Component	Recommended Interval	Notes
VRRP advert (Keepalived)	1 second	Lower = faster failover, more network traffic
Health check script (Keepalived)	2-5 seconds	Balance detection speed vs. false positives
Pacemaker resource monitor	30 seconds	Standard interval for most resources
STONITH monitor (Pacemaker)	60 seconds	Fencing devices change state infrequently

4. Test Failover Regularly

Scheduled failover testing is essential. Plan monthly failover drills:

1
2
3
4
5
6
7
8
9
# Keepalived: force failover
sudo systemctl stop keepalived
sleep 5
ip addr show eth0 | grep 192.168.1.100  # Should NOT be on this node
sudo systemctl start keepalived          # Should become BACKUP

# Pacemaker: migrate resource to another node
sudo pcs resource move vip node2.example.com
sudo pcs resource unmove vip             # Remove constraint

5. Secure VRRP Communication

Never use default passwords in production. Keepalived supports both simple password authentication and IPsec AH (Authentication Header):

1
2
3
4
5
6
7
vrrp_instance VI_01 {
    authentication {
        auth_type AH  # IPsec Authentication Header
        # Or use auth_type PASS with a strong password
        auth_pass K33pAl1v3d_Str0ng!
    }
}

Frequently Asked Questions

Can I use Keepalived and Corosync + Pacemaker together?

Yes. A common architecture uses Keepalived at the edge for floating IP management (active/passive load balancers) and Corosync + Pacemaker for backend services (databases, application servers). This gives you fast VIP failover at the edge and sophisticated resource management in the backend.

What happens during a network partition (split-brain)?

In Keepalived, the node with higher priority remains MASTER, but if the partition isolates the MASTER, the BACKUP will eventually take over — potentially creating two active nodes. In Corosync + Pacemaker, quorum prevents this: if a partition leaves fewer than half the nodes in a group, that group stops all resources. STONITH then fences the unreachable nodes to ensure safety.

How fast is the failover?

Keepalived typically achieves 1-3 second failover with advert_int 1. Corosync + Pacemaker takes 2-5 seconds due to the additional resource stop/start sequence. Both are significantly faster than DNS-based failover (which takes 30-300 seconds due to TTL propagation).

Do I need a dedicated network for cluster communication?

For Corosync + Pacemaker, a dedicated network (or VLAN) for cluster messaging is strongly recommended in production to prevent heartbeat delays caused by application traffic. Keepalived sends VRRP advertisements on the same network as the VIP, so a dedicated network is less critical but still beneficial.

Can Keepalived manage more than one VIP?

Yes. Define multiple vrrp_instance blocks in the configuration, each with a different virtual_router_id and set of VIPs. You can distribute load by making Node A the MASTER for VIP1 and Node B the MASTER for VIP2 — achieving active/active at the IP level.

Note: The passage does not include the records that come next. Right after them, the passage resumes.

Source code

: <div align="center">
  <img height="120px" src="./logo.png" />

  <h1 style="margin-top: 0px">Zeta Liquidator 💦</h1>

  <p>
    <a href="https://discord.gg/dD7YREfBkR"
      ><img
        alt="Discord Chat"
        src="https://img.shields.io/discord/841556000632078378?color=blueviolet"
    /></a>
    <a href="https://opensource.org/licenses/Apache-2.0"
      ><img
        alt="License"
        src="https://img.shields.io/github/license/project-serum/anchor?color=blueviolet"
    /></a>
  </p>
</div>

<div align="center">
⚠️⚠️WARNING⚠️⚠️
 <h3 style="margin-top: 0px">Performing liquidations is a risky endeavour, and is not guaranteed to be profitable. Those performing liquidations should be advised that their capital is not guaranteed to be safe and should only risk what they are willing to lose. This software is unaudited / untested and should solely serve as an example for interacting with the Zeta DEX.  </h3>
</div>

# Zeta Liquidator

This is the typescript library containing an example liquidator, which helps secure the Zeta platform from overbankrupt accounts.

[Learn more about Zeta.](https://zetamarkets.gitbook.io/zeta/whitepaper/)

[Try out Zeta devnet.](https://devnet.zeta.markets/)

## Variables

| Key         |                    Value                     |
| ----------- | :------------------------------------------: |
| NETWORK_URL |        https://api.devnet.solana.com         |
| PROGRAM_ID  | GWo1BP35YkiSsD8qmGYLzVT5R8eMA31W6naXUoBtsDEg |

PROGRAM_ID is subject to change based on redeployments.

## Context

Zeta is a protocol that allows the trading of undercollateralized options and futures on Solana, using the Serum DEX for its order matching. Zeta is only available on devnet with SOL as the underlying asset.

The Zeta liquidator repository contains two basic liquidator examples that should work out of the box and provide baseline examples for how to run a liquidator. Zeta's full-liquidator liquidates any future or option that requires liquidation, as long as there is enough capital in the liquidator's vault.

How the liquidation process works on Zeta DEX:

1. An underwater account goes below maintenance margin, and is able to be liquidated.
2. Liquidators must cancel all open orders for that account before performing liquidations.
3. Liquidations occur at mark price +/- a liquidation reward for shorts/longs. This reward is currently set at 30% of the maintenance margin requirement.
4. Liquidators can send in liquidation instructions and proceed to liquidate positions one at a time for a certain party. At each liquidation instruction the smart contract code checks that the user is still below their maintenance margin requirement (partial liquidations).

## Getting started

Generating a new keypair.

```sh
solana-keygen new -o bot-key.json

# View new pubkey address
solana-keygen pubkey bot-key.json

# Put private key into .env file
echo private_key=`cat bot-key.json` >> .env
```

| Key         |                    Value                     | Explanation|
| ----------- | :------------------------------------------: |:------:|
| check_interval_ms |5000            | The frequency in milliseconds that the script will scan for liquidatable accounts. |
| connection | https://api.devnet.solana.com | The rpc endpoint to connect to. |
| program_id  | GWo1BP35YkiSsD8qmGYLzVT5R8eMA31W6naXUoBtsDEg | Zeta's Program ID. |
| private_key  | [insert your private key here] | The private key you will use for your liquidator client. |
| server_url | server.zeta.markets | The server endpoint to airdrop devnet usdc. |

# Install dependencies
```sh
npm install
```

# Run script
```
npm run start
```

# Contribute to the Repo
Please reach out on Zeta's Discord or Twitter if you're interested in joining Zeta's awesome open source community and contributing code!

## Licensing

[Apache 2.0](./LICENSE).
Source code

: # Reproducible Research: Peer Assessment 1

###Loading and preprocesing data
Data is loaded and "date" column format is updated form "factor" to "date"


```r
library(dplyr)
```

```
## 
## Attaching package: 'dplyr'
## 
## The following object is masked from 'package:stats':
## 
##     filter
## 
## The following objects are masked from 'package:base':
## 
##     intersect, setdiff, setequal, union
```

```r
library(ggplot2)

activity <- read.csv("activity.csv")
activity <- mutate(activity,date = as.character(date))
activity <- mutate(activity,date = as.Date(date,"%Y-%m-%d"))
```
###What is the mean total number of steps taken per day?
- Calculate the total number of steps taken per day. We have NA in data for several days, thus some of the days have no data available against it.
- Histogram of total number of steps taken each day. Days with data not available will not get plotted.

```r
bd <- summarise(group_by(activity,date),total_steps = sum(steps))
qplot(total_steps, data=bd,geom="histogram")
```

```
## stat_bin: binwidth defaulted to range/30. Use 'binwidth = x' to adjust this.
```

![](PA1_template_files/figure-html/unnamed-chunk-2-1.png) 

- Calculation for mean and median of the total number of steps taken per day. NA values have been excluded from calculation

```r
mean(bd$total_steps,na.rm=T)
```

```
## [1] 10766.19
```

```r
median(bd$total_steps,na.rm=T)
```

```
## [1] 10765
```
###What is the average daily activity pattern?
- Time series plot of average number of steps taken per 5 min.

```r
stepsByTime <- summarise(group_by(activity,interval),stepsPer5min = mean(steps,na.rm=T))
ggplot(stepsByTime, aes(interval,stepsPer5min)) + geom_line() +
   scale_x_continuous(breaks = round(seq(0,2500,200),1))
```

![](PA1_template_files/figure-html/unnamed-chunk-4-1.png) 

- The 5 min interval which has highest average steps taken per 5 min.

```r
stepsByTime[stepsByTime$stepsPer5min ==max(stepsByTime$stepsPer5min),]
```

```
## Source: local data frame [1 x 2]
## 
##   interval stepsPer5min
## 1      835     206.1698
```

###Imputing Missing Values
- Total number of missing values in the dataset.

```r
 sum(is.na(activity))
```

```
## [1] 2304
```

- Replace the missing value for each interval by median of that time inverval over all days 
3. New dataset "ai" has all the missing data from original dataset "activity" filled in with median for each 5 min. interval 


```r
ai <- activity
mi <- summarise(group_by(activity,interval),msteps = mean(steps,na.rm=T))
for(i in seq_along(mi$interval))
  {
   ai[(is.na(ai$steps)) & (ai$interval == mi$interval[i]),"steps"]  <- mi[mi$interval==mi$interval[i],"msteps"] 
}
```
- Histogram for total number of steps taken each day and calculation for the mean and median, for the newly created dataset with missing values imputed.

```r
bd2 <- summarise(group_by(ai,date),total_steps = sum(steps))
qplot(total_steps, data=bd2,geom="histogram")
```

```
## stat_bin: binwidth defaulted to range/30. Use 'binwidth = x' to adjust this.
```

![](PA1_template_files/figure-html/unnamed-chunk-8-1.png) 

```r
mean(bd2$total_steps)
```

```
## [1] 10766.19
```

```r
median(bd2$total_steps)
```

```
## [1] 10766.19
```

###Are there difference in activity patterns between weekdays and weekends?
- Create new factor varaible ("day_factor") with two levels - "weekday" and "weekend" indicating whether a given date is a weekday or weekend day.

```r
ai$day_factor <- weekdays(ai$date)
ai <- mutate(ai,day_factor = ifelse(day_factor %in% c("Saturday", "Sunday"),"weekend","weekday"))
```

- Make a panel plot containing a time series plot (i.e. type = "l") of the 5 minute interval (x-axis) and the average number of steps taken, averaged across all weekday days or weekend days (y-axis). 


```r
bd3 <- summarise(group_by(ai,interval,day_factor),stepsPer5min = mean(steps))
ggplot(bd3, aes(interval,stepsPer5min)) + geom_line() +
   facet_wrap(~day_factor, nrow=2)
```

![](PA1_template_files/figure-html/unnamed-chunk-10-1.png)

What operating systems are supported?

Keepalived runs on Linux only (it requires Linux kernel support for VRRP and netlink sockets). Corosync + Pacemaker also run on Linux, with official support for Red Hat Enterprise Linux, SUSE Linux Enterprise, Debian, Ubuntu, and Rocky/Alma Linux.

Is STONITH really necessary?

STONITH is essential for data safety. Without it, a failed node that appears dead but is actually still running (zombie node) could write to a shared filesystem while the promoted node also writes — causing filesystem corruption. STONITH ensures the failed node is truly powered off or isolated before resources start elsewhere.

How do I monitor my HA cluster?

Keepalived logs to syslog — monitor with journalctl -u keepalived. Corosync + Pacemaker provide crm_mon for real-time cluster status, crm_verify for configuration validation, and CIB XML for programmatic access. For external monitoring, the pacemaker-prometheus exporter exposes cluster metrics in Prometheus format.